_Information given_.
•••••

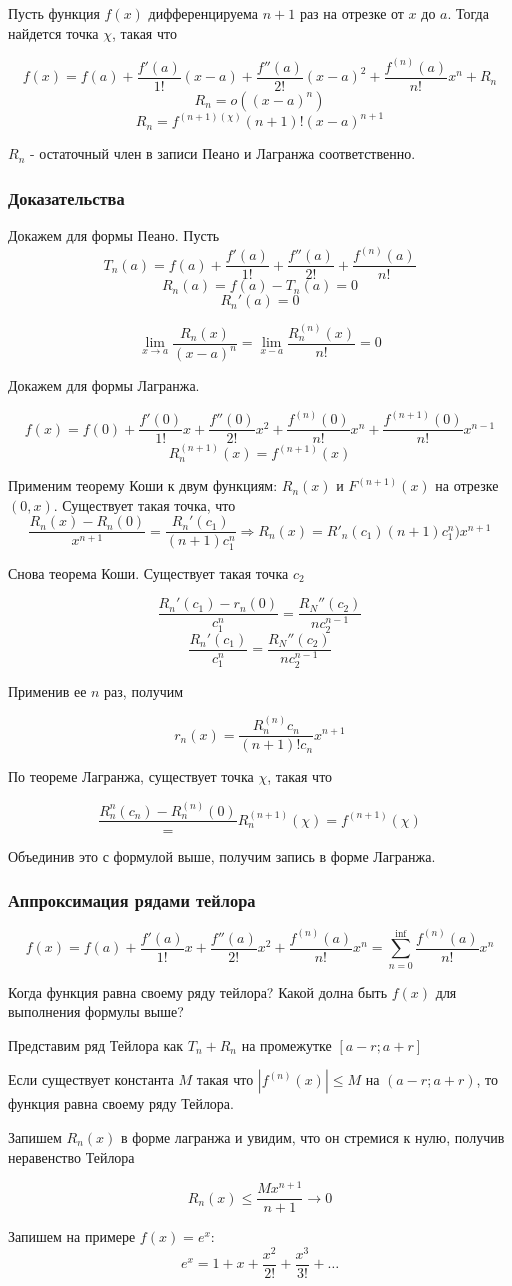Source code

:\documentclass{article}
\begin{document}
Пусть функция $f(x)$ дифференцируема $n+1$ раз на отрезке от $x$ до $a$. Тогда найдется точка $\chi$, такая что 

$$f(x) = f(a) + \frac{f'(a)}{1!}(x-a) + \frac{f''(a)}{2!}(x-a)^2 + \frac{f^(n)(a)}{n!}x^n + R_n$$
$$R_n = o((x-a)^n)$$
$$R_n = f^{(n+1)(\chi)}{(n+1)!}(x-a)^{n+1}$$

$R_n$ - остаточный член в записи Пеано и Лагранжа соответственно.
\subsubsection*{Доказательства}

Докажем для формы Пеано. Пусть 
$$T_n(a) = f(a) + \frac{f'(a)}{1!} + \frac{f''(a)}{2!} + \frac{f^(n)(a)}{n!}$$
$$R_n(a) = f(a) - T_n(a) = 0$$
$$R_n'(a) = 0$$

$$\lim_{x \to a} \frac{R_n(x)}{(x-a)^n} = \lim_{x-a}\frac{R_n^{(n)}(x)}{n!} = 0$$

Докажем для формы Лагранжа.

$$f(x) = f(0) + \frac{f'(0)}{1!}x + \frac{f''(0)}{2!}x^2 + \frac{f^{(n)}(0)}{n!}x^n + \frac{f^{(n+1)}(0)}{n!}x^{n-1}$$
$$R_n^{(n+1)}(x) = f^{(n+1)}(x)$$

Применим теорему Коши к двум функциям: $R_n(x)$ и $F^{(n+1)}(x)$ на отрезке $(0,x)$. Существует такая точка, что 
$$\frac{R_n(x) - R_n(0)}{x^{n+1}} = \frac{R_n'(c_1)}{(n+1)c_1^n} \Rightarrow R_n(x) = R'_n(c_1){(n+1)c_1^n)}x^{n+1}$$

Снова теорема Коши. Существует такая точка $c_2$

$$\frac{R_n'(c_1) - r_n(0)}{c_1^n} = \frac{R_N''(c_2)}{nc_2^{n-1}}$$
$$\frac{R_n'(c_1)}{c_1^n} = \frac{R_N''(c_2)}{nc_2^{n-1}}$$

Применив ее $n$ раз, получим

$$r_n(x) = \frac{R_n^{(n)}c_n}{(n+1)!c_n}x^{n+1}$$

По теореме Лагранжа, существует точка $\chi$, такая что

$$\frac{R_n^{n}(c_n) - R_n^{(n)}(0)} = R_n^{(n+1)}(\chi) = f^{(n+1)}(\chi)$$

Объединив это с формулой выше, получим запись в форме Лагранжа.

\subsubsection*{Аппроксимация рядами тейлора}

$$f(x) = f(a) + \frac{f'(a)}{1!}x + \frac{f''(a)}{2!}x^2 + \frac{f^{(n)}(a)}{n!}x^n = \sum_{n=0}^{\inf} \frac{f^{(n)}(a)}{n!}x^n$$

Когда функция равна своему ряду тейлора? Какой долна быть $f(x)$ для выполнения формулы выше?

Представим ряд Тейлора как $T_n+R_n$ на промежутке $[a-r;a+r]$

Если существует константа $M$ такая что $|f^{(n)}(x)| \le M$ на $(a-r;a+r)$, то функция равна своему ряду Тейлора.

Запишем $R_n(x)$ в форме лагранжа и увидим, что он стремися к нулю, получив неравенство Тейлора

$$R_n(x) \le \frac{M x^{n+1}}{n+1} \to 0$$


Запишем на примере $f(x) = e^x$:
$$e^x = 1 + x + \frac{x^2}{2!} + \frac{x^3}{3!} + \ldots$$
\end{document}
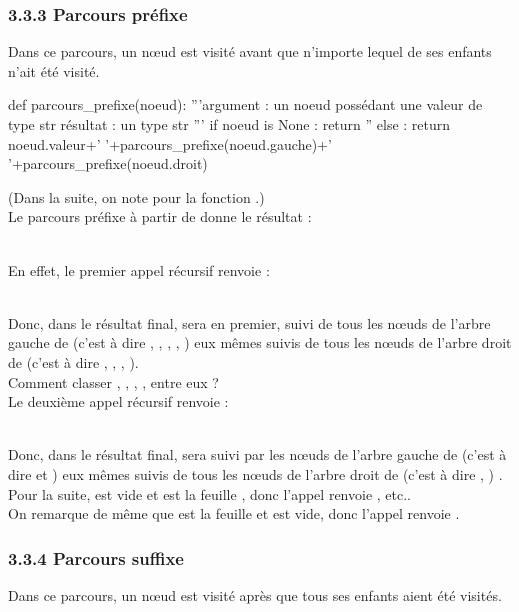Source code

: \documentclass[11pt,a4paper,french,twoside]{PMCours}
\begin{document}
\subsubsection*{3.3.3 Parcours préfixe}
Dans ce parcours, un nœud est visité avant que n'importe lequel de ses enfants n'ait été visité.  
\begin{Python}
def parcours_prefixe(noeud):
	'''argument  : un noeud possédant une valeur de type str 
	résultat : un type str '''  
	if noeud is None :
		return ''
	else :
		return noeud.valeur+' '+parcours_prefixe(noeud.gauche)+' '+parcours_prefixe(noeud.droit)
\end{Python} 
(Dans la suite, on note  pour la fonction  .)\\
Le parcours préfixe à partir de  donne le résultat :\\
\centerline{} \\
En effet, le premier appel récursif renvoie :\\
\centerline{}\\
Donc, dans le résultat final,  sera en premier, suivi de tous les nœuds de l'arbre gauche de  (c'est à dire , , , , ) eux mêmes suivis de tous les nœuds de l'arbre droit de  (c'est à dire , , , ).\\
Comment classer , , , ,  entre eux ? \\
Le deuxième appel récursif renvoie :\\
\centerline{}\\
Donc, dans le résultat final,  sera suivi par les nœuds de l'arbre gauche de  (c'est à dire  et ) eux mêmes suivis de tous les nœuds de l'arbre droit de  (c'est à dire , ) .\\
Pour la suite,  est vide et  est la feuille , donc l'appel  renvoie , etc..\\
On remarque de même que  est la feuille  et  est vide, donc l'appel  renvoie .

\subsubsection*{3.3.4 Parcours suffixe}
Dans ce parcours, un nœud est visité après que tous ses enfants aient été visités.  
\end{document}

•••••

_Work to complete_.
The word "arbre" may appear in several lines of the data; count those lines and give only the number.

_Result of this task_.
2